• _Exercise instructions_
I'd like an exact copy of only the lines from the start of the listing below through the line that holds "in the [notebook](data_preprocessing.ipynb)". Please keep the pictures out.

• _Data for processing_
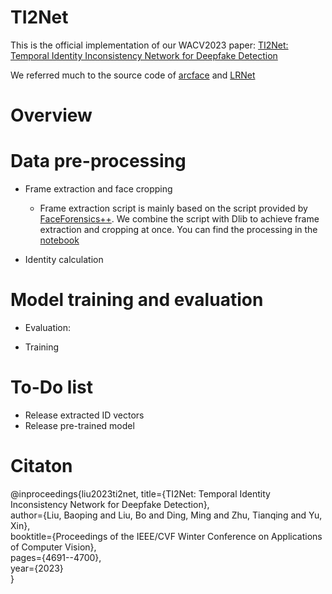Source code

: # TI2Net
This is the official implementation of our WACV2023 paper: [TI2Net: Temporal Identity Inconsistency Network for Deepfake Detection](https://openaccess.thecvf.com/content/WACV2023/html/Liu_TI2Net_Temporal_Identity_Inconsistency_Network_for_Deepfake_Detection_WACV_2023_paper.html)

We referred much to the source code of [arcface](https://github.com/ronghuaiyang/arcface-pytorch/tree/master) and [LRNet](https://github.com/frederickszk/LRNet)


# Overview


# Data pre-processing
* Frame extraction and face cropping
  * Frame extraction script is mainly based on the script provided by [FaceForensics++](https://github.com/ondyari/FaceForensics). We combine the script with Dlib to achieve frame extraction and cropping at once. You can find the processing in the [notebook](data_preprocessing.ipynb) 

* Identity calculation


# Model training and evaluation

* Evaluation: 

* Training



# To-Do list
* Release extracted ID vectors
* Release pre-trained model


# Citaton
@inproceedings{liu2023ti2net,
  title={TI2Net: Temporal Identity Inconsistency Network for Deepfake Detection}, <br>
  author={Liu, Baoping and Liu, Bo and Ding, Ming and Zhu, Tianqing and Yu, Xin}, <br>
  booktitle={Proceedings of the IEEE/CVF Winter Conference on Applications of Computer Vision},<br>
  pages={4691--4700},<br>
  year={2023}<br>
}
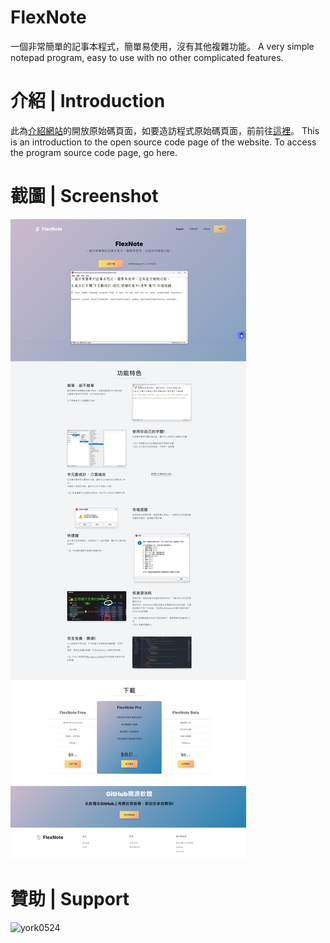 # FlexNote
一個非常簡單的記事本程式，簡單易使用，沒有其他複雜功能。 A very simple notepad program, easy to use with no other complicated features. 

# 介紹 | Introduction
此為[介紹網站](https://york9675.github.io/flexnote/)的開放原始碼頁面，如要造訪程式原始碼頁面，前前往[這裡](https://github.com/york9675/flexnote-app)。 This is an introduction to the open source code page of the website. To access the program source code page, go here.

# 截圖 | Screenshot
![Screenshot](https://github.com/york9675/flexnote/raw/main/screenshot.jpeg)

# 贊助 | Support
<p><a href="https://www.buymeacoffee.com/york0524"><img align="left" src="https://cdn.buymeacoffee.com/buttons/v2/default-yellow.png" height="50" width="210" alt="york0524"></a></p>
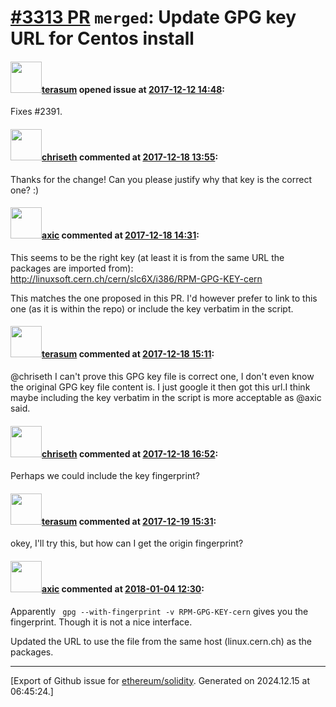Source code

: # [\#3313 PR](https://github.com/ethereum/solidity/pull/3313) `merged`: Update GPG key URL for Centos install

#### <img src="https://avatars.githubusercontent.com/u/20042193?u=74d20951ab80e27068e4b7d3a3de360e62345d1e&v=4" width="50">[terasum](https://github.com/terasum) opened issue at [2017-12-12 14:48](https://github.com/ethereum/solidity/pull/3313):

Fixes #2391.

#### <img src="https://avatars.githubusercontent.com/u/9073706?v=4" width="50">[chriseth](https://github.com/chriseth) commented at [2017-12-18 13:55](https://github.com/ethereum/solidity/pull/3313#issuecomment-352431757):

Thanks for the change! Can you please justify why that key is the correct one? :)

#### <img src="https://avatars.githubusercontent.com/u/20340?v=4" width="50">[axic](https://github.com/axic) commented at [2017-12-18 14:31](https://github.com/ethereum/solidity/pull/3313#issuecomment-352441492):

This seems to be the right key (at least it is from the same URL the packages are imported from): http://linuxsoft.cern.ch/cern/slc6X/i386/RPM-GPG-KEY-cern

This matches the one proposed in this PR. I'd however prefer to link to this one (as it is within the repo) or include the key verbatim in the script.

#### <img src="https://avatars.githubusercontent.com/u/20042193?u=74d20951ab80e27068e4b7d3a3de360e62345d1e&v=4" width="50">[terasum](https://github.com/terasum) commented at [2017-12-18 15:11](https://github.com/ethereum/solidity/pull/3313#issuecomment-352453158):

@chriseth I can't prove this GPG key file is correct one, I don't even know the original GPG key file content is. I just google it then got this url.I think  maybe including the key verbatim in the script is more acceptable as @axic said.

#### <img src="https://avatars.githubusercontent.com/u/9073706?v=4" width="50">[chriseth](https://github.com/chriseth) commented at [2017-12-18 16:52](https://github.com/ethereum/solidity/pull/3313#issuecomment-352486136):

Perhaps we could include the key fingerprint?

#### <img src="https://avatars.githubusercontent.com/u/20042193?u=74d20951ab80e27068e4b7d3a3de360e62345d1e&v=4" width="50">[terasum](https://github.com/terasum) commented at [2017-12-19 15:31](https://github.com/ethereum/solidity/pull/3313#issuecomment-352793035):

okey, I'll try this, but how can I get the origin fingerprint?

#### <img src="https://avatars.githubusercontent.com/u/20340?v=4" width="50">[axic](https://github.com/axic) commented at [2018-01-04 12:30](https://github.com/ethereum/solidity/pull/3313#issuecomment-355270742):

Apparently ` gpg --with-fingerprint -v RPM-GPG-KEY-cern` gives you the fingerprint. Though it is not a nice interface.

Updated the URL to use the file from the same host (linux.cern.ch) as the packages.


-------------------------------------------------------------------------------



[Export of Github issue for [ethereum/solidity](https://github.com/ethereum/solidity). Generated on 2024.12.15 at 06:45:24.]
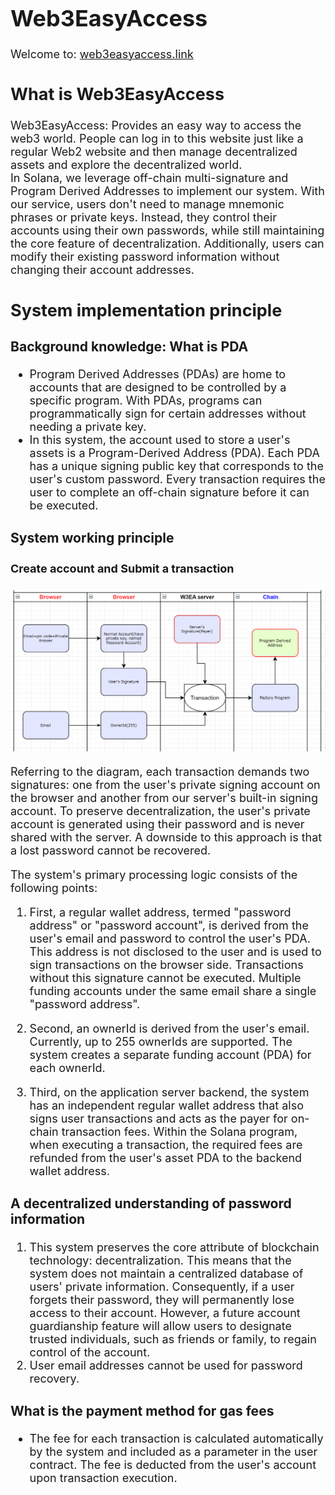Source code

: <font size=4>

# Web3EasyAccess

Welcome to: [web3easyaccess.link](https://www.web3easyaccess.link/)

## What is Web3EasyAccess

Web3EasyAccess: Provides an easy way to access the web3 world. People can log in to this website just like a regular Web2 website and then manage decentralized assets and explore the decentralized world.\
In Solana, we leverage off-chain multi-signature and Program Derived Addresses to implement our system. With our service, users don't need to manage mnemonic phrases or private keys. Instead, they control their accounts using their own passwords, while still maintaining the core feature of decentralization. Additionally, users can modify their existing password information without changing their account addresses.

## System implementation principle

### Background knowledge: What is PDA

-   Program Derived Addresses (PDAs) are home to accounts that are designed to be controlled by a specific program. With PDAs, programs can programmatically sign for certain addresses without needing a private key.
-   In this system, the account used to store a user's assets is a Program-Derived Address (PDA). Each PDA has a unique signing public key that corresponds to the user's custom password. Every transaction requires the user to complete an off-chain signature before it can be executed.

### System working principle

#### Create account and Submit a transaction

![arch](./resources/solana-W3EA-ARCH-1.png "architecture")

Referring to the diagram, each transaction demands two signatures: one from the user's private signing account on the browser and another from our server's built-in signing account. To preserve decentralization, the user's private account is generated using their password and is never shared with the server. A downside to this approach is that a lost password cannot be recovered.

The system's primary processing logic consists of the following points:

1. First, a regular wallet address, termed "password address" or "password account", is derived from the user's email and password to control the user's PDA. This address is not disclosed to the user and is used to sign transactions on the browser side. Transactions without this signature cannot be executed. Multiple funding accounts under the same email share a single "password address".

2. Second, an ownerId is derived from the user's email. Currently, up to 255 ownerIds are supported. The system creates a separate funding account (PDA) for each ownerId.

3. Third, on the application server backend, the system has an independent regular wallet address that also signs user transactions and acts as the payer for on-chain transaction fees. Within the Solana program, when executing a transaction, the required fees are refunded from the user's asset PDA to the backend wallet address.

### A decentralized understanding of password information

1. This system preserves the core attribute of blockchain technology: decentralization. This means that the system does not maintain a centralized database of users' private information. Consequently, if a user forgets their password, they will permanently lose access to their account. However, a future account guardianship feature will allow users to designate trusted individuals, such as friends or family, to regain control of the account.
2. User email addresses cannot be used for password recovery.

### What is the payment method for gas fees

-   The fee for each transaction is calculated automatically by the system and included as a parameter in the user contract. The fee is deducted from the user's account upon transaction execution.

</font>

• _Result of the task_
Source code

: # TI2Net
This is the official implementation of our WACV2023 paper: [TI2Net: Temporal Identity Inconsistency Network for Deepfake Detection](https://openaccess.thecvf.com/content/WACV2023/html/Liu_TI2Net_Temporal_Identity_Inconsistency_Network_for_Deepfake_Detection_WACV_2023_paper.html)

We referred much to the source code of [arcface](https://github.com/ronghuaiyang/arcface-pytorch/tree/master) and [LRNet](https://github.com/frederickszk/LRNet)


# Overview


# Data pre-processing
* Frame extraction and face cropping
  * Frame extraction script is mainly based on the script provided by [FaceForensics++](https://github.com/ondyari/FaceForensics). We combine the script with Dlib to achieve frame extraction and cropping at once. You can find the processing in the [notebook](data_preprocessing.ipynb) 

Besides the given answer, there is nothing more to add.